Sebastián Piñera, a conservative billionaire, assumed the presidency of Chile for the second time on March 11 after an election in which abstention was the biggest winner. In only a few weeks he and right-wing allies engineered changes to key reforms enacted by previous socialist president Michelle Bachelet (2014-2018), using technicalities and administrative channels rather than engaging Congress, which includes a range of left and center-left forces. These changes signified setbacks to progressive reforms made after years of democratic discussion and debate. As in other Latin American countries in recent years, Chile’s new government represented a swing to the right. In the region, democratic institutions are being bypassed and right-wing politicians, wealthy elites, and security forces are working to impose their interests via decrees, unelected institutions, and other undemocratic means, including violencewitness the assassination of councilwoman and activist Marielle Franco in Brazil and the shots fired against a bus caravan carrying Lula, former leftist president of Brazil, both in March.

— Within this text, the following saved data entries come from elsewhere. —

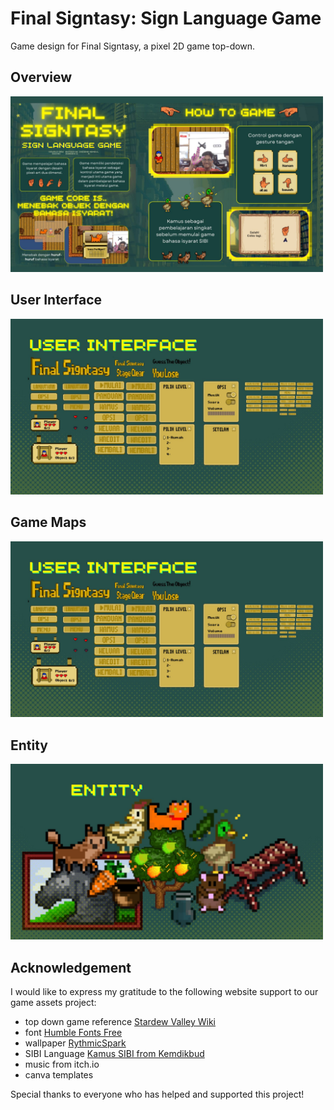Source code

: # Final Signtasy: Sign Language Game 
Game design for Final Signtasy, a pixel 2D game top-down.
## Overview
<img src="/FINAL SIGNTASY SIGN LANGUAGE GAME.jpg" alt="Alt text" width="500"/>

## User Interface 
<img src="/all design/finalsigntasy-ui.jpg" alt="Alt text" width="500"/>

## Game Maps
<img src="/all design/finalsigntasy-ui.jpg" alt="Alt text" width="500"/>

## Entity
<img src="/all design/fnialsigntasy-objects.jpg" alt="Alt text" width="500"/>

## Acknowledgement
I would like to express my gratitude to the following website support to our game assets project:

- top down game reference [Stardew Valley Wiki](https://stardewvalleywiki.com/Stardew_Valley_Wiki)
- font [Humble Fonts Free](https://somepx.itch.io/humble-fonts-free)
- wallpaper [RythmicSpark](https://wall.alphacoders.com/big.php?i=705836)
- SIBI Language [Kamus SIBI from Kemdikbud](https://www.ypedulikasihabk.org/2018/11/09/mengenal-bahasa-isyarat/)
- music from itch.io
- canva templates

Special thanks to everyone who has helped and supported this project!
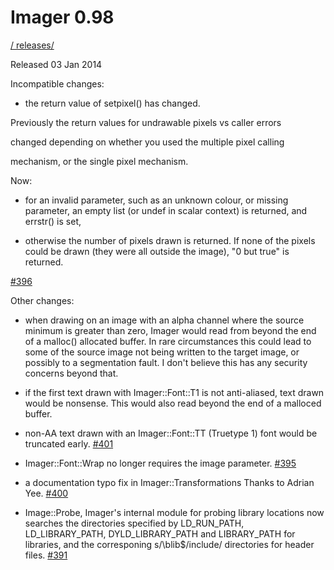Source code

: # Imager 0.98

[ / ](..) [releases/](./)

Released 03 Jan 2014

Incompatible changes:

- the return value of setpixel() has changed.

Previously the return values for undrawable pixels vs caller errors

changed depending on whether you used the multiple pixel calling

mechanism, or the single pixel mechanism.

Now:

- for an invalid parameter, such as an unknown colour, or missing parameter, an empty list (or undef in scalar context) is returned, and errstr() is set,

- otherwise the number of pixels drawn is returned. If none of the pixels could be drawn (they were all outside the image), "0 but true" is returned.

[#396](https://github.com/tonycoz/imager/issues/396)

Other changes:

- when drawing on an image with an alpha channel where the source minimum is greater than zero, Imager would read from beyond the end of a malloc() allocated buffer. In rare circumstances this could lead to some of the source image not being written to the target image, or possibly to a segmentation fault. I don't believe this has any security concerns beyond that.

- if the first text drawn with Imager::Font::T1 is not anti-aliased, text drawn would be nonsense. This would also read beyond the end of a malloced buffer.

- non-AA text drawn with an Imager::Font::TT (Truetype 1) font would be truncated early. [#401](https://github.com/tonycoz/imager/issues/401)

- Imager::Font::Wrap no longer requires the image parameter. [#395](https://github.com/tonycoz/imager/issues/395)

- a documentation typo fix in Imager::Transformations Thanks to Adrian Yee. [#400](https://github.com/tonycoz/imager/issues/400)

- Image::Probe, Imager's internal module for probing library locations now searches the directories specified by LD_RUN_PATH, LD_LIBRARY_PATH, DYLD_LIBRARY_PATH and LIBRARY_PATH for libraries, and the corresponing s/\blib$/include/ directories for header files. [#391](https://github.com/tonycoz/imager/issues/391)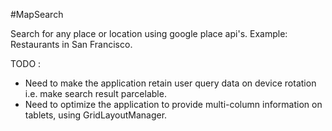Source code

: #MapSearch

Search for any place or location using google place api's. Example: Restaurants in San Francisco.

TODO :
* Need to make the application retain user query data on device rotation i.e. make search result parcelable.
* Need to optimize the application to provide multi-column information on tablets, using GridLayoutManager.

After the transitions from military to civilian rule in Latin America in the 1980s and ’90s some scholars noted that military dictatorships had implanted structures that could later limit the future transition to full democracy, a phenomenon I have termed “guardian democracy.” Struggles to democratize political systems were constrained and sometimes halted by guardian structures that limited and controlled social mobilization, political opposition, and civilian power. In Chile, Augusto Pinochet established a Constitution in 1980 that enshrined a permanent political role for the armed forces. He stacked the Supreme Court with pro-military figures, named a number of “designated senators,” and set up a National Security Council (Cosena) to monitor the civilian government and override its decisions if the military deemed it necessary. Political personnel from the dictatorships, their civilian collaborators, and security forces remained a powerful presence in state and society after the transitions. In countries such as Argentina, Brazil, Chile, and Uruguay, limited forms of democracy emerged alongside neoliberal economic systems.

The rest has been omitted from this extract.